[Recorded data]

........

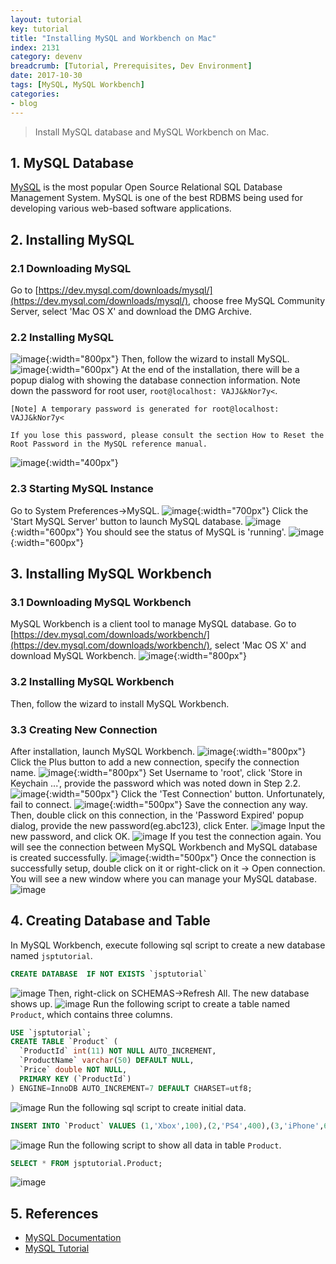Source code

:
 ```yaml
---
layout: tutorial
key: tutorial
title: "Installing MySQL and Workbench on Mac"
index: 2131
category: devenv
breadcrumb: [Tutorial, Prerequisites, Dev Environment]
date: 2017-10-30
tags: [MySQL, MySQL Workbench]
categories:
- blog
---
```


> Install MySQL database and MySQL Workbench on Mac.

## 1. MySQL Database
[MySQL](https://www.mysql.com/) is the most popular Open Source Relational SQL Database Management System. MySQL is one of the best RDBMS being used for developing various web-based software applications.
## 2. Installing MySQL
### 2.1 Downloading MySQL
Go to [https://dev.mysql.com/downloads/mysql/](https://dev.mysql.com/downloads/mysql/), choose free MySQL Community Server,  select 'Mac OS X' and download the DMG Archive.
### 2.2 Installing MySQL
![image](/public/images/devops/2131/downloadmysql.png){:width="800px"}
Then, follow the wizard to install MySQL.
![image](/public/images/devops/2131/installmysql.png){:width="600px"}
At the end of the installation, there will be a popup dialog with showing the database connection information. Note down the password for root user, `root@localhost: VAJJ&kNor7y<`.
```
[Note] A temporary password is generated for root@localhost: VAJJ&kNor7y<

If you lose this password, please consult the section How to Reset the Root Password in the MySQL reference manual.
```
![image](/public/images/devops/2131/initialpassword.png){:width="400px"}  
### 2.3 Starting MySQL Instance
Go to System Preferences->MySQL.
![image](/public/images/devops/2131/mysqlservice.png){:width="700px"}
Click the 'Start MySQL Server' button to launch MySQL database.
![image](/public/images/devops/2131/mysqlstart.png){:width="600px"}
You should see the status of MySQL is 'running'.
![image](/public/images/devops/2131/mysqlrunning.png){:width="600px"}

## 3. Installing MySQL Workbench
### 3.1 Downloading MySQL Workbench
MySQL Workbench is a client tool to manage MySQL database. Go to [https://dev.mysql.com/downloads/workbench/](https://dev.mysql.com/downloads/workbench/), select 'Mac OS X' and download MySQL Workbench.
![image](/public/images/devops/2131/downloadworkbench.png){:width="800px"}
### 3.2 Installing MySQL Workbench
Then, follow the wizard to install MySQL Workbench.  
### 3.3 Creating New Connection
After installation, launch MySQL Workbench.
![image](/public/images/devops/2131/mysqlworkbench.png){:width="800px"}
Click the Plus button to add a new connection, specify the connection name.
![image](/public/images/devops/2131/addnewconnection.png){:width="800px"}
Set Username to 'root', click 'Store in Keychain ...', provide the password which was noted down in Step 2.2.
![image](/public/images/devops/2131/password.png){:width="500px"}
Click the 'Test Connection' button. Unfortunately, fail to connect.
![image](/public/images/devops/2131/failconnect.png){:width="500px"}
Save the connection any way. Then, double click on this connection, in the 'Password Expired' popup dialog, provide the new password(eg.abc123), click Enter.
![image](/public/images/devops/2131/resetpassword.png)
Input the new password, and click OK.
![image](/public/images/devops/2131/newpassword.png)
If you test the connection again. You will see the connection between MySQL Workbench and MySQL database is created successfully.
![image](/public/images/devops/2131/testconnection.png){:width="500px"}
Once the connection is successfully setup, double click on it or right-click on it -> Open connection. You will see a new window where you can manage your MySQL database.
![image](/public/images/devops/2131/workbenchconnected.png)

## 4. Creating Database and Table
In MySQL Workbench, execute following sql script to create a new database named `jsptutorial`.
```sql
CREATE DATABASE  IF NOT EXISTS `jsptutorial`
```
![image](/public/images/devops/2131/createdb.png)
Then, right-click on SCHEMAS->Refresh All. The new database shows up.
![image](/public/images/devops/2131/refreshdb.png)
Run the following script to create a table named `Product`, which contains three columns.
```sql
USE `jsptutorial`;
CREATE TABLE `Product` (
  `ProductId` int(11) NOT NULL AUTO_INCREMENT,
  `ProductName` varchar(50) DEFAULT NULL,
  `Price` double NOT NULL,
  PRIMARY KEY (`ProductId`)
) ENGINE=InnoDB AUTO_INCREMENT=7 DEFAULT CHARSET=utf8;
```
![image](/public/images/devops/2131/createtable.png)
Run the following sql script to create initial data.
```sql
INSERT INTO `Product` VALUES (1,'Xbox',100),(2,'PS4',400),(3,'iPhone',699);
```
![image](/public/images/devops/2131/createdata.png)
Run the following script to show all data in table `Product`.
```sql
SELECT * FROM jsptutorial.Product;
```
![image](/public/images/devops/2131/showdata.png)

## 5. References
* [MySQL Documentation](https://dev.mysql.com/doc/refman/8.0/en/)
* [MySQL Tutorial](https://www.tutorialspoint.com/mysql/)
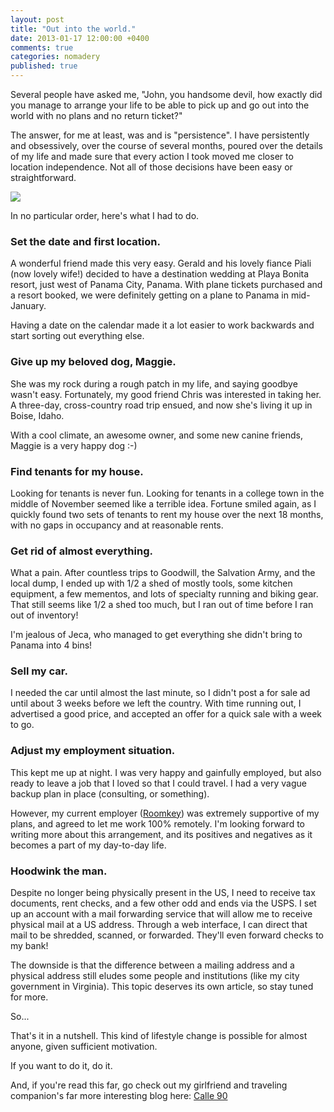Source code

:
 ```yaml
---
layout: post
title: "Out into the world."
date: 2013-01-17 12:00:00 +0400
comments: true
categories: nomadery
published: true
---
```


Several people have asked me, "John, you handsome devil, how exactly did you manage to arrange your life to be able to pick up and go out into the world with no plans and no return ticket?"

The answer, for me at least, was and is "persistence". I have persistently and obsessively, over the course of several months, poured over the details of my life and made sure that every action I took moved me closer to location independence. Not all of those decisions have been easy or straightforward.

<!-- more -->

[![](http://i.imgur.com/Nm61Nevl.jpg)](http://imgur.com/Nm61Nev)

In no particular order, here's what I had to do.

### Set the date and first location.

A wonderful friend made this very easy. Gerald and his lovely fiance Piali (now lovely wife!) decided to have a destination wedding at Playa Bonita resort, just west of Panama City, Panama. With plane tickets purchased and a resort booked, we were definitely getting on a plane to Panama in mid-January.

Having a date on the calendar made it a lot easier to work backwards and start sorting out everything else.

### Give up my beloved dog, Maggie.

She was my rock during a rough patch in my life, and saying goodbye wasn't easy. Fortunately, my good friend Chris was interested in taking her. A three-day, cross-country road trip ensued, and now she's living it up in Boise, Idaho.

With a cool climate, an awesome owner, and some new canine friends, Maggie is a very happy dog :-)

### Find tenants for my house.

Looking for tenants is never fun. Looking for tenants in a college town in the middle of November seemed like a terrible idea. Fortune smiled again, as I quickly found two sets of tenants to rent my house over the next 18 months, with no gaps in occupancy and at reasonable rents.

### Get rid of almost everything.

What a pain. After countless trips to Goodwill, the Salvation Army, and the local dump, I ended up with 1/2 a shed of mostly tools, some kitchen equipment, a few mementos, and lots of specialty running and biking gear. That still seems like 1/2 a shed too much, but I ran out of time before I ran out of inventory!

I'm jealous of Jeca, who managed to get everything she didn't bring to Panama into 4 bins!

### Sell my car.

I needed the car until almost the last minute, so I didn't post a for sale ad until about 3 weeks before we left the country. With time running out, I advertised a good price, and accepted an offer for a quick sale with a week to go.

### Adjust my employment situation.

This kept me up at night. I was very happy and gainfully employed, but also ready to leave a job that I loved so that I could travel. I had a very vague backup plan in place (consulting, or something).

However, my current employer ([Roomkey](http://www.roomkey.com)) was extremely supportive of my plans, and agreed to let me work 100% remotely. I'm looking forward to writing more about this arrangement, and its positives and negatives as it becomes a part of my day-to-day life.

### Hoodwink the man.

Despite no longer being physically present in the US, I need to receive tax documents, rent checks, and a few other odd and ends via the USPS. I set up an account with a mail forwarding service that will allow me to receive physical mail at a US address. Through a web interface, I can direct that mail to be shredded, scanned, or forwarded. They'll even forward checks to my bank!

The downside is that the difference between a mailing address and a physical address still eludes some people and institutions (like my city government in Virginia). This topic deserves its own article, so stay tuned for more.

So...

That's it in a nutshell. This kind of lifestyle change is possible for almost anyone, given sufficient motivation.

If you want to do it, do it.

And, if you're read this far, go check out my girlfriend and traveling companion's far more interesting blog here: [Calle 90](http://jecaarmstrong.blogspot.com/)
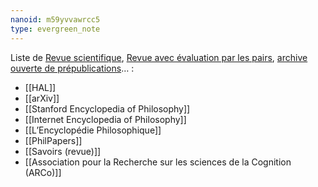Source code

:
 ```yaml
---
nanoid: m59yvvawrcc5
type: evergreen_note
---
```


Liste de [Revue scientifique](https://fr.wikipedia.org/wiki/Revue_scientifique), [Revue avec évaluation par les pairs](https://fr.wikipedia.org/wiki/%C3%89valuation_par_les_pairs), [archive ouverte de  prépublications](https://fr.wikipedia.org/wiki/Pr%C3%A9publication_(%C3%A9dition_scientifique))… :

- [[HAL]]
- [[arXiv]]
- [[Stanford Encyclopedia of Philosophy]]
- [[Internet Encyclopedia of Philosophy]]
- [[L’Encyclopédie Philosophique]]
- [[PhilPapers]]
- [[Savoirs (revue)]]
- [[Association pour la Recherche sur les sciences de la Cognition (ARCo)]]
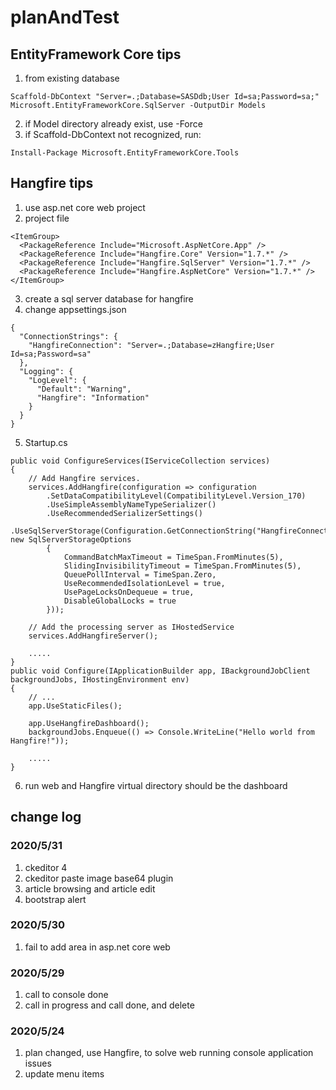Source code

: # planAndTest

## EntityFramework Core tips
1. from existing database
```
Scaffold-DbContext "Server=.;Database=SASDdb;User Id=sa;Password=sa;" Microsoft.EntityFrameworkCore.SqlServer -OutputDir Models
```
2. if Model directory already exist, use -Force
3. if Scaffold-DbContext not recognized, run:
```
Install-Package Microsoft.EntityFrameworkCore.Tools
```

## Hangfire tips
1. use asp.net core web project
2. project file
```
<ItemGroup>
  <PackageReference Include="Microsoft.AspNetCore.App" />
  <PackageReference Include="Hangfire.Core" Version="1.7.*" />
  <PackageReference Include="Hangfire.SqlServer" Version="1.7.*" />
  <PackageReference Include="Hangfire.AspNetCore" Version="1.7.*" />
</ItemGroup>
```
3. create a sql server database for hangfire
4. change appsettings.json 
```
{
  "ConnectionStrings": {
    "HangfireConnection": "Server=.;Database=zHangfire;User Id=sa;Password=sa"
  },
  "Logging": {
    "LogLevel": {
      "Default": "Warning",
      "Hangfire": "Information"
    }
  }
}
```
5. Startup.cs
```
public void ConfigureServices(IServiceCollection services)
{
    // Add Hangfire services.
    services.AddHangfire(configuration => configuration
        .SetDataCompatibilityLevel(CompatibilityLevel.Version_170)
        .UseSimpleAssemblyNameTypeSerializer()
        .UseRecommendedSerializerSettings()
        .UseSqlServerStorage(Configuration.GetConnectionString("HangfireConnection"), new SqlServerStorageOptions
        {
            CommandBatchMaxTimeout = TimeSpan.FromMinutes(5),
            SlidingInvisibilityTimeout = TimeSpan.FromMinutes(5),
            QueuePollInterval = TimeSpan.Zero,
            UseRecommendedIsolationLevel = true,
            UsePageLocksOnDequeue = true,
            DisableGlobalLocks = true
        }));

    // Add the processing server as IHostedService
    services.AddHangfireServer();

    .....
}
public void Configure(IApplicationBuilder app, IBackgroundJobClient backgroundJobs, IHostingEnvironment env)
{
    // ...
    app.UseStaticFiles();

    app.UseHangfireDashboard();
    backgroundJobs.Enqueue(() => Console.WriteLine("Hello world from Hangfire!"));

    .....
}
```
6. run web and Hangfire virtual directory should be the dashboard

## change log
### 2020/5/31
1. ckeditor 4
2. ckeditor paste image base64 plugin
3. article browsing and article edit
4. bootstrap alert

### 2020/5/30
1. fail to add area in asp.net core web
 
### 2020/5/29
1. call to console done
2. call in progress and call done, and delete

### 2020/5/24
1. plan changed, use Hangfire, to solve web running console application issues
2. update menu items
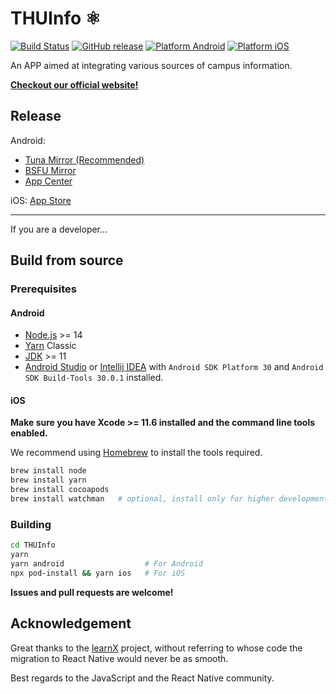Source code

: # THUInfo ⚛️

[![Build Status](https://github.com/UNIDY2002/THUInfo/workflows/Build%20Android%20and%20iOS/badge.svg)](https://github.com/UNIDY2002/THUInfo/actions?query=workflow%3A%22Build+Android+and+iOS%22) [![GitHub release](https://img.shields.io/github/v/release/UNIDY2002/THUInfo)](https://github.com/UNIDY2002/THUInfo/releases) [![Platform Android](https://img.shields.io/badge/platform-android-brightgreen)](https://install.appcenter.ms/users/unidy/apps/thuinfo/distribution_groups/cd) [![Platform iOS](https://img.shields.io/badge/platform-ios-brightgreen)](https://apps.apple.com/cn/app/thu-info/id1533968428)

An APP aimed at integrating various sources of campus information.

**[Checkout our official website!](https://thuinfo.net/)**

## Release

Android:

- [Tuna Mirror (Recommended)](https://mirrors.tuna.tsinghua.edu.cn/github-release/UNIDY2002/THUInfo/LatestRelease/)
- [BSFU Mirror](https://mirrors.bfsu.edu.cn/github-release/UNIDY2002/THUInfo/LatestRelease/)
- [App Center](https://install.appcenter.ms/users/unidy/apps/thuinfo/distribution_groups/cd)

iOS: [App Store](https://apps.apple.com/cn/app/thu-info/id1533968428)

---

If you are a developer...

## Build from source

### Prerequisites

#### Android

- [Node.js](https://nodejs.org/) >= 14
- [Yarn](https://classic.yarnpkg.com/lang/en/) Classic
- [JDK](https://adoptium.net/temurin/releases) >= 11
- [Android Studio](https://developer.android.com/studio/index.html) or [Intellij IDEA](https://www.jetbrains.com/idea/) with `Android SDK Platform 30` and `Android SDK Build-Tools 30.0.1` installed.

#### iOS

**Make sure you have Xcode >= 11.6 installed and the command line tools enabled.**

We recommend using [Homebrew](https://brew.sh/) to install the tools required.

```bash
brew install node
brew install yarn
brew install cocoapods
brew install watchman   # optional, install only for higher development performance
```

### Building

```bash
cd THUInfo
yarn
yarn android                  # For Android
npx pod-install && yarn ios   # For iOS
```

**Issues and pull requests are welcome!**

## Acknowledgement

Great thanks to the [learnX](https://github.com/robertying/learnX) project, without referring to whose code the migration to React Native would never be as smooth.

Best regards to the JavaScript and the React Native community.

........

▶ What this task involves: Copy every line above that includes the string "provide".

▶ Answer to this task:
Set Username to 'root', click 'Store in Keychain ...', provide the password which was noted down in Step 2.2.
Save the connection any way. Then, double click on this connection, in the 'Password Expired' popup dialog, provide the new password(eg.abc123), click Enter.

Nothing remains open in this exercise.